### TRY IT
Beginning at the top of the data below, restate every line word for word until the line containing "## Database 📋" has been included, and omit the pictures.

[[ RECORDS PROVIDED open ]]

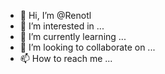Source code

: - 👋 Hi, I’m @Renotl
- 👀 I’m interested in ...
- 🌱 I’m currently learning ...
- 💞️ I’m looking to collaborate on ...
- 📫 How to reach me ...

<!---
Renotl/Renotl is a ✨ special ✨ repository because its `README.md` (this file) appears on your GitHub profile.
You can click the Preview link to take a look at your changes.
--->
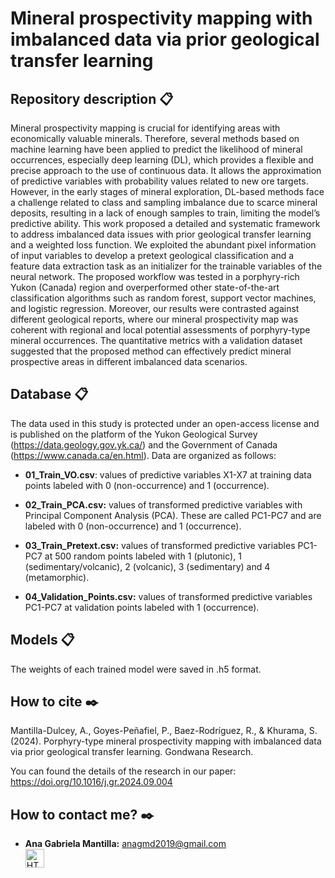 # Mineral prospectivity mapping with imbalanced data via prior geological transfer learning

## Repository description 📋

Mineral prospectivity mapping is crucial for identifying areas with economically valuable minerals. Therefore, several methods based on machine learning have been applied to predict the likelihood of mineral occurrences, especially deep learning (DL), which provides a flexible and precise approach to the use of continuous data. It allows the approximation of predictive variables with probability values related to new ore targets. However, in the early stages of mineral exploration, DL-based methods face a challenge related to class and sampling imbalance due to scarce mineral deposits, resulting in a lack of enough samples to train, limiting the model’s predictive ability. This work proposed a detailed and systematic framework to address imbalanced data issues with prior geological transfer learning and a weighted loss function. We exploited the abundant pixel information of input variables to develop a pretext geological classification and a feature data extraction task as an initializer for the trainable variables of the neural network. The proposed workflow was tested in a porphyry-rich Yukon (Canada) region and overperformed other state-of-the-art classification algorithms such as random forest, support vector machines, and logistic regression. Moreover, our results were contrasted against different geological reports, where our mineral prospectivity map was coherent with regional and local potential assessments of porphyry-type mineral occurrences. The quantitative metrics with a validation dataset suggested that the proposed method can effectively predict mineral prospective areas in different imbalanced data scenarios.



## Database 📋

The data used in this study is protected under an open-access license and is published on the platform of the Yukon Geological Survey (https://data.geology.gov.yk.ca/) and the Government of Canada (https://www.canada.ca/en.html). Data are organized as follows:

* **01_Train_VO.csv**: values of predictive variables X1-X7 at training data points labeled with 0 (non-occurrence) and 1 (occurrence).

* **02_Train_PCA.csv:** values of transformed predictive variables with Principal Component Analysis (PCA). These are called PC1-PC7 and are labeled with 0 (non-occurrence) and 1 (occurrence). 

* **03_Train_Pretext.csv:** values of transformed predictive variables PC1-PC7 at 500 random points labeled with 1 (plutonic), 1 (sedimentary/volcanic), 2 (volcanic), 3 (sedimentary) and 4 (metamorphic). 

* **04_Validation_Points.csv:** values of transformed predictive variables PC1-PC7 at validation points labeled with 1 (occurrence).

## Models 📋

The weights of each trained model were saved in .h5 format.


## How to cite ✒️
Mantilla-Dulcey, A., Goyes-Peñafiel, P., Baez-Rodríguez, R., & Khurama, S. (2024). Porphyry-type mineral prospectivity mapping with imbalanced data via prior geological transfer learning. Gondwana Research.

You can found the details of the research in our paper: https://doi.org/10.1016/j.gr.2024.09.004 

## How to contact me? ✒️
* **Ana Gabriela Mantilla:** anagmd2019@gmail.com </br> <a href="https://www.linkedin.com/in/ana-gabriela-mantilla-24377a21a/">
  <img src="https://cdn-icons-png.flaticon.com/512/174/174857.png" alt="HTML tutorial" style="width:30px;height:30px;">
</a> </br> 
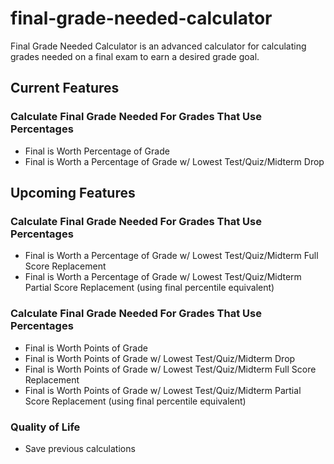 # final-grade-needed-calculator

Final Grade Needed Calculator is an advanced calculator for calculating grades needed on a final exam to earn a desired grade goal.


## Current Features

### Calculate Final Grade Needed For Grades That Use Percentages
- Final is Worth Percentage of Grade
- Final is Worth a Percentage of Grade w/ Lowest Test/Quiz/Midterm Drop



## Upcoming Features

### Calculate Final Grade Needed For Grades That Use Percentages
- Final is Worth a Percentage of Grade w/ Lowest Test/Quiz/Midterm Full Score Replacement
- Final is Worth a Percentage of Grade w/ Lowest Test/Quiz/Midterm Partial Score Replacement (using final percentile equivalent)

### Calculate Final Grade Needed For Grades That Use Percentages
- Final is Worth Points of Grade
- Final is Worth Points of Grade w/ Lowest Test/Quiz/Midterm Drop
- Final is Worth Points of Grade w/ Lowest Test/Quiz/Midterm Full Score Replacement
- Final is Worth Points of Grade w/ Lowest Test/Quiz/Midterm Partial Score Replacement (using final percentile equivalent)

### Quality of Life
- Save previous calculations

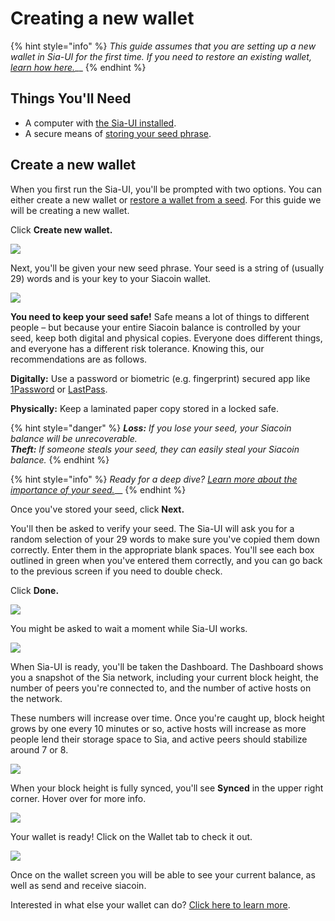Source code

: # Creating a new wallet

{% hint style="info" %}
_This guide assumes that you are setting up a new wallet in Sia-UI for the first time. If you need to restore an existing wallet,_ [_learn how here._](how-to-restore-a-wallet-from-a-seed-in-sia-ui.md)__
{% endhint %}

## Things You'll Need

* A computer with [the Sia-UI installed](how-to-download-and-install-sia-ui.md).
* A secure means of [storing your seed phrase](../back-up-your-sia-wallet.md).&#x20;

## Create a new wallet

When you first run the Sia-UI, you'll be prompted with two options. You can either create a new wallet or [restore a wallet from a seed](how-to-restore-a-wallet-from-a-seed-in-sia-ui.md). For this guide we will be creating a new wallet.

Click **Create new wallet.**

![](<../../../.gitbook/assets/restore-1 (2) (2) (2).png>)

Next, you'll be given your new seed phrase. Your seed is a string of (usually 29) words and is your key to your Siacoin wallet.

![](../../../.gitbook/assets/new-2.png)

**You need to keep your seed safe!** Safe means a lot of things to different people – but because your entire Siacoin balance is controlled by your seed, keep both digital and physical copies. Everyone does different things, and everyone has a different risk tolerance. Knowing this, our recommendations are as follows.

**Digitally:** Use a password or biometric (e.g. fingerprint) secured app like [1Password](https://1password.com/) or [LastPass](https://www.lastpass.com/).

**Physically:** Keep a laminated paper copy stored in a locked safe.

{% hint style="danger" %}
_**Loss:** If you lose your seed, your Siacoin balance will be unrecoverable._\
_**Theft:** If someone steals your seed, they can easily steal your Siacoin balance._
{% endhint %}

{% hint style="info" %}
_Ready for a deep dive?_ [_Learn more about the importance of your seed._](../../the-importance-of-your-seed.md)__
{% endhint %}



Once you've stored your seed, click **Next.**

You'll then be asked to verify your seed. The Sia-UI will ask you for a random selection of your 29 words to make sure you've copied them down correctly. Enter them in the appropriate blank spaces. You'll see each box outlined in green when you've entered them correctly, and you can go back to the previous screen if you need to double check.

Click **Done.**

![](../../../.gitbook/assets/new-3.png)

You might be asked to wait a moment while Sia-UI works.

![](../../../.gitbook/assets/new-4.png)

When Sia-UI is ready, you'll be taken the Dashboard. The Dashboard shows you a snapshot of the Sia network, including your current block height, the number of peers you're connected to, and the number of active hosts on the network.

These numbers will increase over time. Once you're caught up, block height grows by one every 10 minutes or so, active hosts will increase as more people lend their storage space to Sia, and active peers should stabilize around 7 or 8.

![](../../../.gitbook/assets/new-5.png)

When your block height is fully synced, you'll see **Synced** in the upper right corner. Hover over for more info.

![](../../../.gitbook/assets/new-6.png)

Your wallet is ready! Click on the Wallet tab to check it out.

![](../../../.gitbook/assets/send-1.png)

Once on the wallet screen you will be able to see your current balance, as well as send and receive siacoin.

Interested in what else your wallet can do? [Click here to learn more](../../wallet-overview.md).
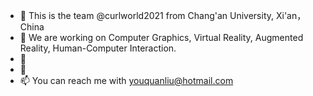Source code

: - 👋 This is the team @curlworld2021 from Chang'an University, Xi'an， China
- 👀 We are working on Computer Graphics, Virtual Reality, Augmented Reality, Human-Computer Interaction.
- 🌱 
- 💞️ 
- 📫 You can reach me with youquanliu@hotmail.com


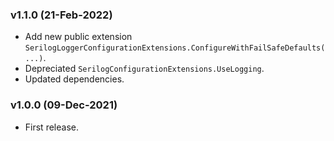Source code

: ### v1.1.0 (21-Feb-2022)

- Add new public extension `SerilogLoggerConfigurationExtensions.ConfigureWithFailSafeDefaults(...)`.
- Depreciated `SerilogConfigurationExtensions.UseLogging`.
- Updated dependencies.

### v1.0.0 (09-Dec-2021)

- First release.
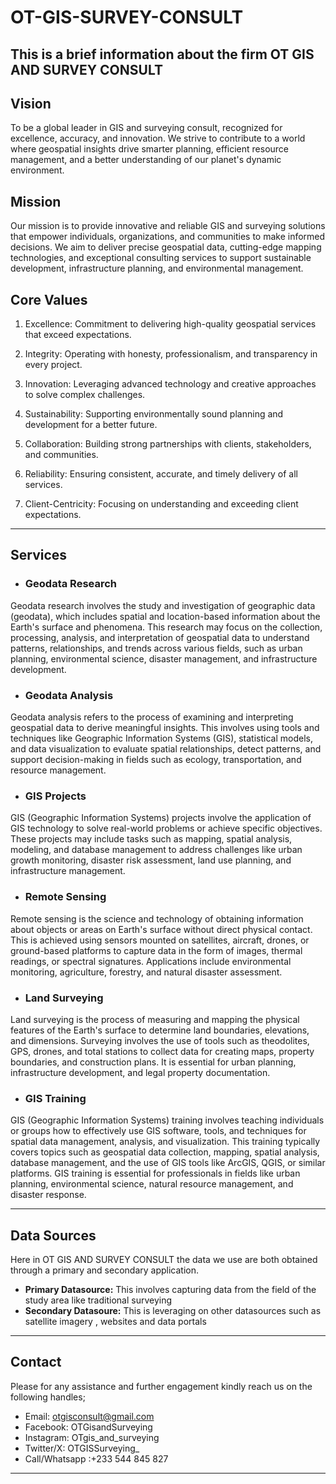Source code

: # OT-GIS-SURVEY-CONSULT
This is a brief information about the firm OT GIS AND SURVEY CONSULT
---

## Vision
To be a global leader in GIS and surveying consult, recognized for excellence, accuracy, and innovation. We strive to contribute to a world where geospatial insights drive smarter planning, efficient resource management, and a better understanding of our planet's dynamic environment.

## Mission
Our mission is to provide innovative and reliable GIS and surveying solutions that empower individuals, organizations, and communities to make informed decisions. We aim to deliver precise geospatial data, cutting-edge mapping technologies, and exceptional consulting services to support sustainable development, infrastructure planning, and environmental management.

## Core Values

1. Excellence: Commitment to delivering high-quality geospatial services that exceed expectations.

2. Integrity: Operating with honesty, professionalism, and transparency in every project.

3. Innovation: Leveraging advanced technology and creative approaches to solve complex challenges.

4. Sustainability: Supporting environmentally sound planning and development for a better future.

5. Collaboration: Building strong partnerships with clients, stakeholders, and communities.

6. Reliability: Ensuring consistent, accurate, and timely delivery of all services.

7. Client-Centricity: Focusing on understanding and exceeding client expectations.

---

## Services

- ### Geodata Research
Geodata research involves the study and investigation of geographic data (geodata), which includes spatial and location-based information about the Earth's surface and phenomena. This research may focus on the collection, processing, analysis, and interpretation of geospatial data to understand patterns, relationships, and trends across various fields, such as urban planning, environmental science, disaster management, and infrastructure development.

- ### Geodata Analysis
Geodata analysis refers to the process of examining and interpreting geospatial data to derive meaningful insights. This involves using tools and techniques like Geographic Information Systems (GIS), statistical models, and data visualization to evaluate spatial relationships, detect patterns, and support decision-making in fields such as ecology, transportation, and resource management.

- ### GIS Projects
GIS (Geographic Information Systems) projects involve the application of GIS technology to solve real-world problems or achieve specific objectives. These projects may include tasks such as mapping, spatial analysis, modeling, and database management to address challenges like urban growth monitoring, disaster risk assessment, land use planning, and infrastructure management.

- ### Remote Sensing
Remote sensing is the science and technology of obtaining information about objects or areas on Earth's surface without direct physical contact. This is achieved using sensors mounted on satellites, aircraft, drones, or ground-based platforms to capture data in the form of images, thermal readings, or spectral signatures. Applications include environmental monitoring, agriculture, forestry, and natural disaster assessment.

- ### Land Surveying
Land surveying is the process of measuring and mapping the physical features of the Earth's surface to determine land boundaries, elevations, and dimensions. Surveying involves the use of tools such as theodolites, GPS, drones, and total stations to collect data for creating maps, property boundaries, and construction plans. It is essential for urban planning, infrastructure development, and legal property documentation.

- ### GIS Training
GIS (Geographic Information Systems) training involves teaching individuals or groups how to effectively use GIS software, tools, and techniques for spatial data management, analysis, and visualization. This training typically covers topics such as geospatial data collection, mapping, spatial analysis, database management, and the use of GIS tools like ArcGIS, QGIS, or similar platforms. GIS training is essential for professionals in fields like urban planning, environmental science, natural resource management, and disaster response.

---

## Data Sources
Here in OT GIS AND SURVEY CONSULT the data we use are both obtained through a primary and secondary application.

  - **Primary Datasource:** This involves capturing data from the field of the study area like traditional surveying
  - **Secondary Datasoure:** This is leveraging on other datasources such as satellite imagery , websites and data portals
---

## Contact
Please for any assistance and further engagement kindly reach us on the following handles;
  -  Email: otgisconsult@gmail.com
  -  Facebook: OTGisandSurveying 
  -  Instagram: OTgis_and_surveying
  -  Twitter/X: OTGISSurveying_
  -  Call/Whatsapp :+233 544 845 827
---
    
    
  
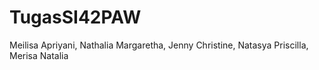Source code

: # TugasSI42PAW
Meilisa Apriyani, Nathalia Margaretha, Jenny Christine, Natasya Priscilla, Merisa Natalia
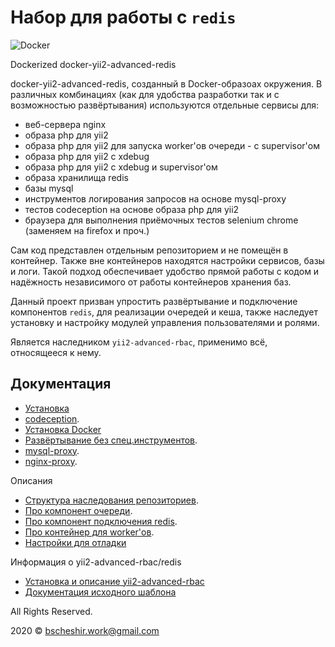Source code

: # Набор для работы с `redis`

![Docker](https://github.com/bscheshirwork/docker-yii2-app-advanced-redis/workflows/Docker/badge.svg?branch=master)

Dockerized docker-yii2-advanced-redis

docker-yii2-advanced-redis, созданный в Docker-образоах окружения. В различных комбинациях (как для удобства разработки 
так и с возможностью развёртывания) используются отдельные сервисы для:   
- веб-сервера nginx
- образа php для yii2
- образа php для yii2 для запуска worker'ов очереди - с supervisor'ом
- образа php для yii2 с xdebug
- образа php для yii2 с xdebug и supervisor'ом
- образа хранилища redis
- базы mysql
- инструментов логирования запросов на основе mysql-proxy
- тестов codeception на основе образа php для yii2
- браузера для выполнения приёмочных тестов selenium chrome (заменяем на firefox и проч.)

Сам код представлен отдельным репозиторием и не помещён в контейнер. Также вне контейнеров находятся настройки сервисов,
базы и логи. Такой подход обеспечивает удобство прямой работы с кодом и надёжность независимого от работы контейнеров хранения баз.  

Данный проект призван упростить развёртывание и подключение компонентов `redis`, для реализации очередей и кеша,
также наследует установку и настройку модулей управления пользователями и ролями.

Является наследником `yii2-advanced-rbac`, применимо всё, относящееся к нему.

## Документация

* [Установка](./docs/install.md)
* [codeception](/docs/codeception.md).
* [Установка Docker](./docs/install-docker.md)
* [Развёртывание без спец.инструментов](/docs/install-prod.md).
* [mysql-proxy](/docs/mysql-proxy.md).
* [nginx-proxy](/docs/nginx-proxy.md).

Описания
* [Структура наследования репозиториев](/docs/about-git-struture.md).
* [Про компонент очереди](/docs/about-queue.md).
* [Про компонент подключения redis](/docs/about-redis.md).
* [Про контейнер для worker'ов](/docs/about-supervisor.md).
* [Настройки для отладки](/docs/about-debug-tool.md)

Информация о yii2-advanced-rbac/redis
* [Установка и описание yii2-advanced-rbac](./docs/guide/README.md)
* [Документация исходного шаблона](https://github.com/yiisoft/yii2-app-advanced/blob/master/README.md)

All Rights Reserved.

2020 © bscheshir.work@gmail.com
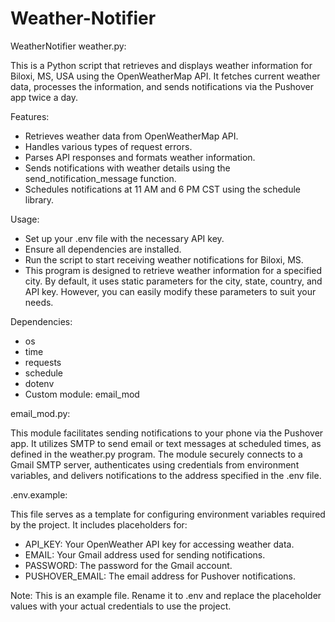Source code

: # Weather-Notifier
WeatherNotifier
weather.py:

This is a Python script that retrieves and displays weather information for Biloxi, MS, USA using the OpenWeatherMap API. It fetches current weather data, processes the information, and sends notifications via the Pushover app twice a day.

Features:
- Retrieves weather data from OpenWeatherMap API.
- Handles various types of request errors.
- Parses API responses and formats weather information.
- Sends notifications with weather details using the send_notification_message function.
- Schedules notifications at 11 AM and 6 PM CST using the schedule library.

Usage:

- Set up your .env file with the necessary API key.
- Ensure all dependencies are installed.
- Run the script to start receiving weather notifications for Biloxi, MS.
- This program is designed to retrieve weather information for a specified city. By default, it uses static parameters for the city, state, country, and API key. However, you can easily modify these parameters to suit your needs. 

Dependencies:
- os
- time
- requests
- schedule
- dotenv
- Custom module: email_mod

email_mod.py:

This module facilitates sending notifications to your phone via the Pushover app. It utilizes SMTP to send email or text messages at scheduled times, as defined in the weather.py program. The module securely connects to a Gmail SMTP server, authenticates using credentials from environment variables, and delivers notifications to the address specified in the .env file.

.env.example:

This file serves as a template for configuring environment variables required by the project. It includes placeholders for:

- API_KEY: Your OpenWeather API key for accessing weather data.
- EMAIL: Your Gmail address used for sending notifications.
- PASSWORD: The password for the Gmail account.
- PUSHOVER_EMAIL: The email address for Pushover notifications.

Note: This is an example file. Rename it to .env and replace the placeholder values with your actual credentials to use the project.
 
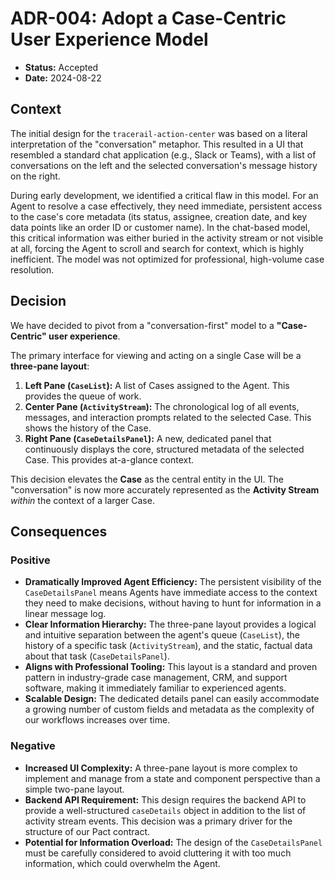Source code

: # ADR-004: Adopt a Case-Centric User Experience Model

*   **Status:** Accepted
*   **Date:** 2024-08-22

## Context

The initial design for the `tracerail-action-center` was based on a literal interpretation of the "conversation" metaphor. This resulted in a UI that resembled a standard chat application (e.g., Slack or Teams), with a list of conversations on the left and the selected conversation's message history on the right.

During early development, we identified a critical flaw in this model. For an Agent to resolve a case effectively, they need immediate, persistent access to the case's core metadata (its status, assignee, creation date, and key data points like an order ID or customer name). In the chat-based model, this critical information was either buried in the activity stream or not visible at all, forcing the Agent to scroll and search for context, which is highly inefficient. The model was not optimized for professional, high-volume case resolution.

## Decision

We have decided to pivot from a "conversation-first" model to a **"Case-Centric" user experience**.

The primary interface for viewing and acting on a single Case will be a **three-pane layout**:

1.  **Left Pane (`CaseList`):** A list of Cases assigned to the Agent. This provides the queue of work.
2.  **Center Pane (`ActivityStream`):** The chronological log of all events, messages, and interaction prompts related to the selected Case. This shows the history of the Case.
3.  **Right Pane (`CaseDetailsPanel`):** A new, dedicated panel that continuously displays the core, structured metadata of the selected Case. This provides at-a-glance context.

This decision elevates the **Case** as the central entity in the UI. The "conversation" is now more accurately represented as the **Activity Stream** *within* the context of a larger Case.

## Consequences

### Positive

*   **Dramatically Improved Agent Efficiency:** The persistent visibility of the `CaseDetailsPanel` means Agents have immediate access to the context they need to make decisions, without having to hunt for information in a linear message log.
*   **Clear Information Hierarchy:** The three-pane layout provides a logical and intuitive separation between the agent's queue (`CaseList`), the history of a specific task (`ActivityStream`), and the static, factual data about that task (`CaseDetailsPanel`).
*   **Aligns with Professional Tooling:** This layout is a standard and proven pattern in industry-grade case management, CRM, and support software, making it immediately familiar to experienced agents.
*   **Scalable Design:** The dedicated details panel can easily accommodate a growing number of custom fields and metadata as the complexity of our workflows increases over time.

### Negative

*   **Increased UI Complexity:** A three-pane layout is more complex to implement and manage from a state and component perspective than a simple two-pane layout.
*   **Backend API Requirement:** This design requires the backend API to provide a well-structured `caseDetails` object in addition to the list of activity stream events. This decision was a primary driver for the structure of our Pact contract.
*   **Potential for Information Overload:** The design of the `CaseDetailsPanel` must be carefully considered to avoid cluttering it with too much information, which could overwhelm the Agent.
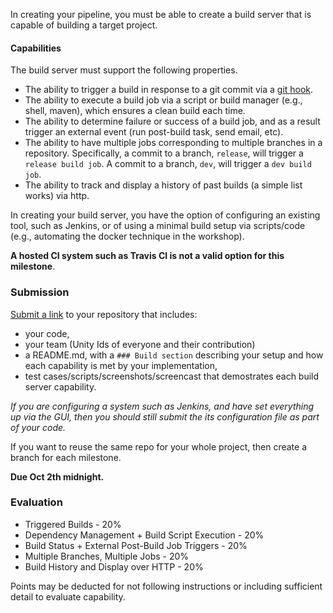 In creating your pipeline, you must be able to create a build server that is capable of building a target project.

#### Capabilities 

The build server must support the following properties.

* The ability to trigger a build in response to a git commit via a [git hook](http://git-scm.com/book/en/v2/Customizing-Git-Git-Hooks).
* The ability to execute a build job via a script or build manager (e.g., shell, maven), which ensures a clean build each time.
* The ability to determine failure or success of a build job, and as a result trigger an external event (run post-build task, send email, etc).
* The ability to have multiple jobs corresponding to multiple branches in a repository. Specifically, a commit to a branch, `release`, will trigger a `release build job`. A commit to a branch, `dev`, will trigger a `dev build job`.
* The ability to track and display a history of past builds (a simple list works) via http.

In creating your build server, you have the option of configuring an existing tool, such as Jenkins, or of using a minimal build setup via scripts/code (e.g., automating the docker technique in the workshop).

**A hosted CI system such as Travis CI is not a valid option for this milestone**.

### Submission

[Submit a link](https://docs.google.com/a/ncsu.edu/forms/d/1ManxbOjij_yjzxdMMqLGxH1L1Oxn8y4ST-4jTXc0NEI/viewform) to your repository that includes:

* your code,
* your team (Unity Ids of everyone and their contribution)
* a README.md, with a `### Build section` describing your setup and how each capability is met by your implementation,
* test cases/scripts/screenshots/screencast that demostrates each build server capability.

*If you are configuring a system such as Jenkins, and have set everything up via the GUI, then you should still submit the its configuration file as part of your code.*

If you want to reuse the same repo for your whole project, then create a branch for each milestone.

**Due Oct 2th midnight.**

### Evaluation

* Triggered Builds - 20%
* Dependency Management + Build Script Execution - 20%
* Build Status + External Post-Build Job Triggers - 20%
* Multiple Branches, Multiple Jobs - 20%
* Build History and Display over HTTP - 20%

Points may be deducted for not following instructions or including sufficient detail to evaluate capability.
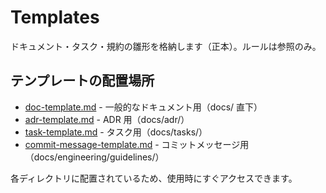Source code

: # Templates

ドキュメント・タスク・規約の雛形を格納します（正本）。ルールは参照のみ。

## テンプレートの配置場所
- [doc-template.md](../doc-template.md) - 一般的なドキュメント用（docs/ 直下）
- [adr-template.md](../adr/adr-template.md) - ADR 用（docs/adr/）
- [task-template.md](../tasks/task-template.md) - タスク用（docs/tasks/）
- [commit-message-template.md](../engineering/guidelines/commit-message-template.md) - コミットメッセージ用（docs/engineering/guidelines/）

各ディレクトリに配置されているため、使用時にすぐアクセスできます。
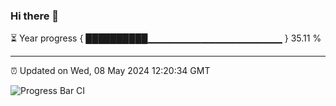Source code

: ### Hi there 👋

⏳ Year progress { ██████████▁▁▁▁▁▁▁▁▁▁▁▁▁▁▁▁▁▁▁▁ } 35.11 %

---

⏰ Updated on Wed, 08 May 2024 12:20:34 GMT

![Progress Bar CI](https://github.com/liununu/liununu/workflows/Progress%20Bar%20CI/badge.svg)
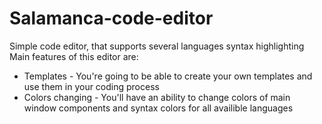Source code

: # Salamanca-code-editor
Simple code editor, that supports several languages syntax highlighting
Main features of this editor are:
- Templates - You're going to be able to create your own templates and use them in your coding process
- Colors changing - You'll have an ability to change colors of main window components and syntax colors for all availible languages
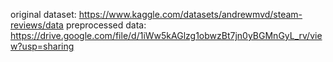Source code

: original dataset: https://www.kaggle.com/datasets/andrewmvd/steam-reviews/data
preprocessed data: https://drive.google.com/file/d/1iWw5kAGlzg1obwzBt7jn0yBGMnGyL_rv/view?usp=sharing

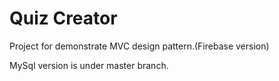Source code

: # Quiz Creator
Project for demonstrate MVC design pattern.(Firebase version)

MySql version is under master branch.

[[ RECORDS PROVIDED closed ]]

### RESULT OF THIS TASK
Source code

: - 👋 Hi, I’m @Renotl
- 👀 I’m interested in ...
- 🌱 I’m currently learning ...
- 💞️ I’m looking to collaborate on ...
- 📫 How to reach me ...

<!---
Renotl/Renotl is a ✨ special ✨ repository because its `README.md` (this file) appears on your GitHub profile.
You can click the Preview link to take a look at your changes.
--->
 # Mineral prospectivity mapping with imbalanced data via prior geological transfer learning

## Repository description 📋

Mineral prospectivity mapping is crucial for identifying areas with economically valuable minerals. Therefore, several methods based on machine learning have been applied to predict the likelihood of mineral occurrences, especially deep learning (DL), which provides a flexible and precise approach to the use of continuous data. It allows the approximation of predictive variables with probability values related to new ore targets. However, in the early stages of mineral exploration, DL-based methods face a challenge related to class and sampling imbalance due to scarce mineral deposits, resulting in a lack of enough samples to train, limiting the model’s predictive ability. This work proposed a detailed and systematic framework to address imbalanced data issues with prior geological transfer learning and a weighted loss function. We exploited the abundant pixel information of input variables to develop a pretext geological classification and a feature data extraction task as an initializer for the trainable variables of the neural network. The proposed workflow was tested in a porphyry-rich Yukon (Canada) region and overperformed other state-of-the-art classification algorithms such as random forest, support vector machines, and logistic regression. Moreover, our results were contrasted against different geological reports, where our mineral prospectivity map was coherent with regional and local potential assessments of porphyry-type mineral occurrences. The quantitative metrics with a validation dataset suggested that the proposed method can effectively predict mineral prospective areas in different imbalanced data scenarios.



## Database 📋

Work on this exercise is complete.